6. Pemeriksaan kembali

Jika ada keberatan, maka pihak Ditjen HKI akan mempertimbangkan pemeriksaan kembali kepada pemohon. Pemeriksaan kembali ini biasanya membutuhkan waktu sekitar dua bulan sejak masa pengumuman berakhir. 

Kalau tidak ditemukan masalah dalam setiap prosesnya, maka pihak Ditjen HKI akan mengeluarkan sertifikat merek dalam jangka waktu maksimal 30 hari sejak tanggal permohonan tersebut disetujui dalam pengumuman tadi. 

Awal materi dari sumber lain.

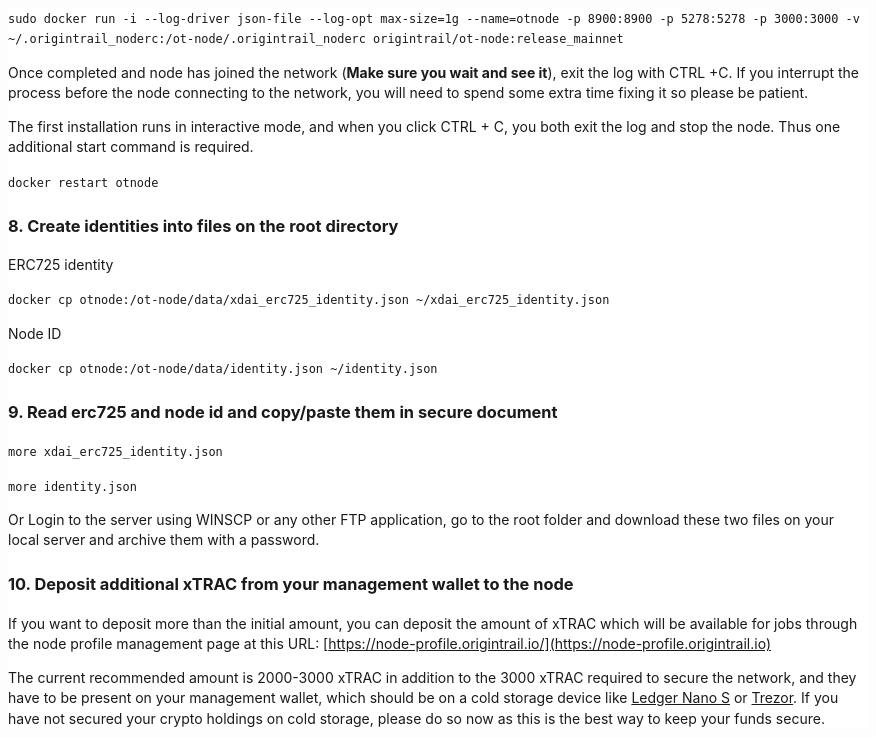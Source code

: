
 ```
sudo docker run -i --log-driver json-file --log-opt max-size=1g --name=otnode -p 8900:8900 -p 5278:5278 -p 3000:3000 -v ~/.origintrail_noderc:/ot-node/.origintrail_noderc origintrail/ot-node:release_mainnet
```

Once completed and node has joined the network (**Make sure you wait and see it**), exit the log with CTRL +C. If you interrupt the process before the node connecting to the network, you will need to spend some extra time fixing it so please be patient.

The first installation runs in interactive mode, and when you click CTRL + C, you both exit the log and stop the node. Thus one additional start command is required.

```
docker restart otnode
```

### **8. Create identities into files on the root directory**

ERC725 identity

```
docker cp otnode:/ot-node/data/xdai_erc725_identity.json ~/xdai_erc725_identity.json
```

Node ID

```
docker cp otnode:/ot-node/data/identity.json ~/identity.json
```

### **9. Read erc725 and node id and copy/paste them in secure document**

```
more xdai_erc725_identity.json
```

```
more identity.json
```

Or Login to the server using WINSCP or any other FTP application, go to the root folder and download these two files on your local server and archive them with a password.

### **10. Deposit additional xTRAC from your management wallet to the node**

If you want to deposit more than the initial amount, you can deposit the amount of xTRAC which will be available for jobs through the node profile management page at this URL: [https://node-profile.origintrail.io/](https://node-profile.origintrail.io)

The current recommended amount is 2000-3000 xTRAC in addition to the 3000 xTRAC required to secure the network, and they have to be present on your management wallet, which should be on a cold storage device like [Ledger Nano S](https://shop.ledger.com/pages/ledger-nano-x?r=c912d8040032) or [Trezor](https://shop.trezor.io/?offer\_id=10\&aff\_id=7122). If you have not secured your crypto holdings on cold storage, please do so now as this is the best way to keep your funds secure.
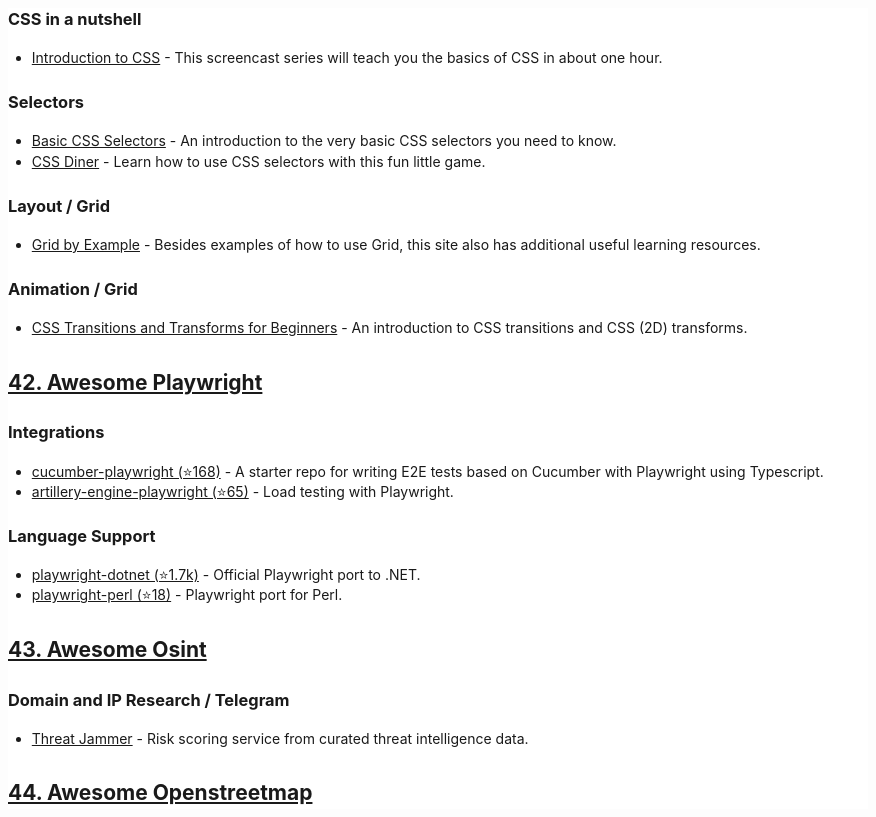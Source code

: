 ### CSS in a nutshell

*   [Introduction to CSS](https://scrimba.com/g/gintrotocss) - This screencast series will teach you the basics of CSS in about one hour.

### Selectors

*   [Basic CSS Selectors](https://www.sitepoint.com/css-selectors/) - An introduction to the very basic CSS selectors you need to know.
*   [CSS Diner](https://flukeout.github.io) - Learn how to use CSS selectors with this fun little game.

### Layout / Grid

*   [Grid by Example](https://gridbyexample.com) - Besides examples of how to use Grid, this site also has additional useful learning resources.

### Animation / Grid

*   [CSS Transitions and Transforms for Beginners](https://robots.thoughtbot.com/transitions-and-transforms) - An introduction to CSS transitions and CSS (2D) transforms.

## [42. Awesome Playwright](/content/mxschmitt/awesome-playwright/week/README.md)

### Integrations

*   [cucumber-playwright (⭐168)](https://github.com/Tallyb/cucumber-playwright) - A starter repo for writing E2E tests based on Cucumber with Playwright using Typescript.
*   [artillery-engine-playwright (⭐65)](https://github.com/artilleryio/artillery-engine-playwright) - Load testing with Playwright.

### Language Support

*   [playwright-dotnet (⭐1.7k)](https://github.com/microsoft/playwright-dotnet) - Official Playwright port to .NET.
*   [playwright-perl (⭐18)](https://github.com/teodesian/playwright-perl) - Playwright port for Perl.

## [43. Awesome Osint](/content/jivoi/awesome-osint/week/README.md)

### Domain and IP Research / Telegram

*   [Threat Jammer](https://threatjammer.com) - Risk scoring service from curated threat intelligence data.

## [44. Awesome Openstreetmap](/content/osmlab/awesome-openstreetmap/week/README.md)
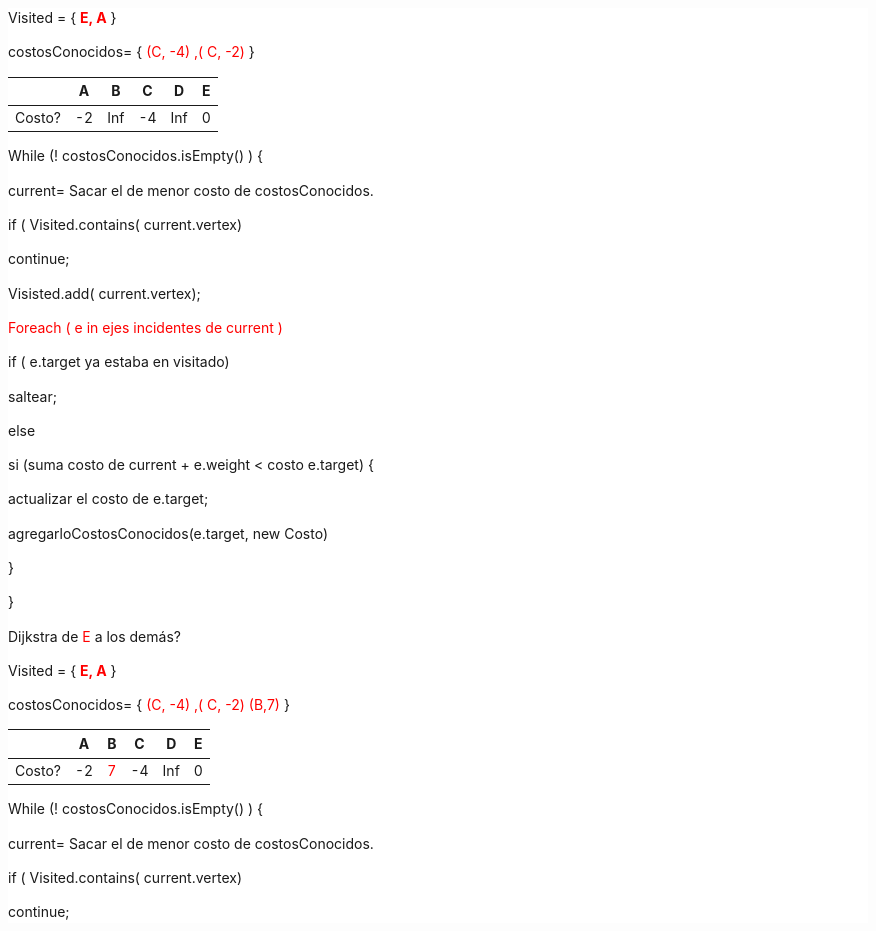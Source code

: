 Visited = \{  <span style="color:#ff0000"> __E\, A__ </span>  \}

costosConocidos= \{  <span style="color:#ff0000">\(C\, \-4\) </span>  <span style="color:#ff0000">\,\(</span>  <span style="color:#ff0000">C\, \-2\)</span>  \}

|  | A | B | C | D | E |
| :-: | :-: | :-: | :-: | :-: | :-: |
| Costo? | \-2 | Inf | \-4 | Inf | 0 |

While \(\! costosConocidos\.isEmpty\(\) \) \{

<span style="color:#ff0000">    </span> current= Sacar el de menor costo de  costosConocidos\.

if \( Visited\.contains\( current\.vertex\)

continue;

Visisted\.add\( current\.vertex\);

<span style="color:#ff0000">   </span>  <span style="color:#ff0000">Foreach</span>  <span style="color:#ff0000"> \(     e   in  ejes incidentes de </span>  <span style="color:#ff0000">current</span>  <span style="color:#ff0000"> \)</span>

if \( e\.target ya estaba en visitado\)

saltear;

else

si \(suma costo de current \+ e\.weight  <  costo e\.target\) \{

actualizar el costo de e\.target;

agregarloCostosConocidos\(e\.target\, new Costo\)

\}

\}

Dijkstra de  <span style="color:#ff0000">E</span>  a los demás?

Visited = \{  <span style="color:#ff0000"> __E\, A__ </span>  \}

costosConocidos= \{  <span style="color:#ff0000">\(C\, \-4\) </span>  <span style="color:#ff0000">\,\(</span>  <span style="color:#ff0000">C\, \-2\) \(B\,7\)</span>  \}

|  | A | B | C | D | E |
| :-: | :-: | :-: | :-: | :-: | :-: |
| Costo? | \-2 | <span style="color:#ff0000">7</span> | \-4 | Inf | 0 |

While \(\! costosConocidos\.isEmpty\(\) \) \{

<span style="color:#ff0000">    </span> current= Sacar el de menor costo de  costosConocidos\.

if \( Visited\.contains\( current\.vertex\)

continue;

Tahapan di atas mungkin terdengar sedikit ribet, namun anda harus menyadari besarnya manfaat yang akan anda peroleh dengan mendaftarkan merek anda ke Ditjen HKI. Lebih baik sedikit ribet tapi lebih menguntungkan untuk usaha anda, bukan? Nah, tunggu apa lagi, silahkan lengkapi semua kelengkapan yang dibutuhkan dan segera ajukan pendaftaran.